What-if analysis is key
Companies diving into S&OP waters are quickly realizing that spreadsheets and manual processes can’t hold up to the cross-functional collaboration, planning and data handling requirements of today's S&OP. In fact, IDC's 2009 vertical-market survey of manufacturing found that S&OP platforms ranked fourth among planned application purchases for 2010 -- right behind inventory planning and optimization, quality management and supply chain planning tools.

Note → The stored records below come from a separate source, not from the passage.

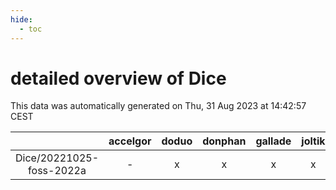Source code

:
 ```yaml
---
hide:
  - toc
---
```


detailed overview of Dice
=========================


This data was automatically generated on Thu, 31 Aug 2023 at 14:42:57 CEST  

| |accelgor|doduo|donphan|gallade|joltik|skitty|swalot|victini|
| :---: | :---: | :---: | :---: | :---: | :---: | :---: | :---: | :---: |
|Dice/20221025-foss-2022a|-|x|x|x|x|x|x|x|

Beyond Excel, companies are tapping a variety of tools for basic S&OP. Standard supply chain planning applications such as demand forecasting are fairly common, as are business intelligence tools, which can be configured to serve up dashboards that highlight issues and key performance indicators. According to Simon Ellis, practice director of global supply chain strategies at IDC Manufacturing Insights in Framingham, Mass., sales, marketing, and finance might use different tools, which eventually have to be integrated with the data that is rolled up to create an integrated plan. In addition, most tools at the basic S&OP level lack predefined processes, pre-engineered workflows or recommendation engines that can provide direction in different scenarios, Ellis explained.
Higher up the ladder of functionality are specialized S&OP platforms (sometimes called "pure play" or "best of breed") and traditional ERP suites, which have been broadening their footprints to include S&OP capabilities. Most of these offerings have evolved over the years to include what-if analysis and scenario planning -- which experts say is the key technical advancement that takes S&OP best practices to the next level.

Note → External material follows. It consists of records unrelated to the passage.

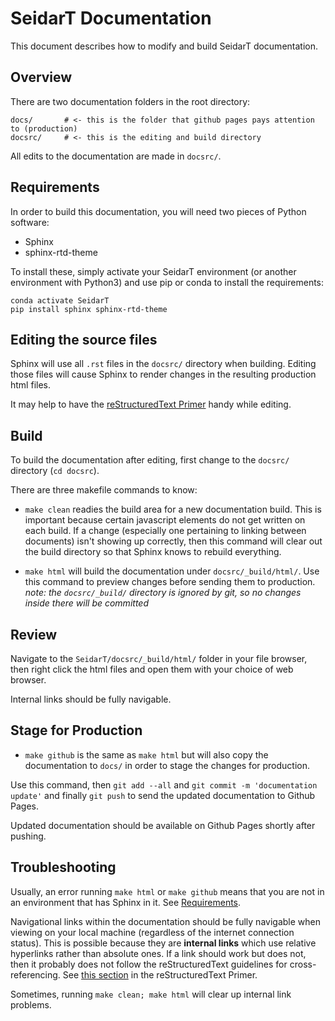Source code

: # SeidarT Documentation 

This document describes how to modify and build SeidarT documentation.


## Overview

There are two documentation folders in the root directory:

```
docs/       # <- this is the folder that github pages pays attention to (production)
docsrc/     # <- this is the editing and build directory
```

All edits to the documentation are made in `docsrc/`. 


## Requirements

In order to build this documentation, you will need two pieces of Python software:

- Sphinx
- sphinx-rtd-theme

To install these, simply activate your SeidarT environment (or another environment with Python3) and use pip or conda to install the requirements:

```
conda activate SeidarT
pip install sphinx sphinx-rtd-theme
```


## Editing the source files

Sphinx will use all `.rst` files in the `docsrc/` directory when building. Editing those files will cause Sphinx to render changes in the resulting production html files.

It may help to have the [reStructuredText Primer](https://www.sphinx-doc.org/en/master/usage/restructuredtext/basics.html) handy while editing.


## Build

To build the documentation after editing, first change to the `docsrc/` directory (`cd docsrc`).

There are three makefile commands to know:

- `make clean` readies the build area for a new documentation build. This is important because certain javascript elements do not get written on each build. If a change (especially one pertaining to linking between documents) isn't showing up correctly, then this command will clear out the build directory so that Sphinx knows to rebuild everything.

- `make html` will build the documentation under `docsrc/_build/html/`. Use this command to preview changes before sending them to production. *note: the `docsrc/_build/` directory is ignored by git, so no changes inside there will be committed*


## Review

Navigate to the `SeidarT/docsrc/_build/html/` folder in your file browser, then right click the html files and open them with your choice of web browser.

Internal links should be fully navigable.


## Stage for Production

- `make github` is the same as `make html` but will also copy the documentation to `docs/` in order to stage the changes for production.

Use this command, then `git add --all` and `git commit -m 'documentation update'` and finally `git push` to send the updated documentation to Github Pages.

Updated documentation should be available on Github Pages shortly after pushing.


## Troubleshooting

Usually, an error running `make html` or `make github` means that you are not in an environment that has Sphinx in it. See [Requirements](#requirements).

Navigational links within the documentation should be fully navigable when viewing on your local machine (regardless of the internet connection status). This is possible because they are **internal links** which use relative hyperlinks rather than absolute ones. If a link should work but does not, then it probably does not follow the reStructuredText guidelines for cross-referencing. See [this section](https://www.sphinx-doc.org/en/master/usage/restructuredtext/basics.html#internal-links) in the reStructuredText Primer.

Sometimes, running `make clean; make html` will clear up internal link problems.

"What-if analysis capabilities have exponentially increased over the last five years," said Lora Cecere, partner and analyst with Altimeter Group, based in San Mateo, Calif. "What-if modeling gets to the ability to look at resiliency, so if something in the world breaks -- if there's a hurricane in New Orleans or a major issue in Japan -- people can come up with alternative plans. They couldn't do this before."
Integration is the other major issue to consider when choosing between ERP and best-of-breed S&OP tools. Given that an effective S&OP process needs to distill data from a variety of business systems -- including ERP, manufacturing requirements planning and demand planning -- an S&OP tool for manufacturing should have a well-established integration architecture. Experts say the niche S&OP providers have evolved their integration architectures fairly well over the last few years, but enterprise platforms might still retain an edge.
"I tend to gravitate to the enterprise platform view as long as the tool is fully functional and you get the pre-integrated capability with other planning systems," Ellis said. On the flip side, pure-play software can offer an edge if it takes a particular industry or vertical focus, offering manufacturers a jumpstart with prepackaged S&OP workflows that are well suited to their business, he said.
The analysis comes full circle back to figuring out the right S&OP process, which is the key to choosing the best tool, according to Joshua Greenbaum, principal of Enterprise Applications Consulting, based in Berkeley, Calif. "It makes sense not to buy the software first, but to figure out how to create a value-added process and then apply the software to that,” he said.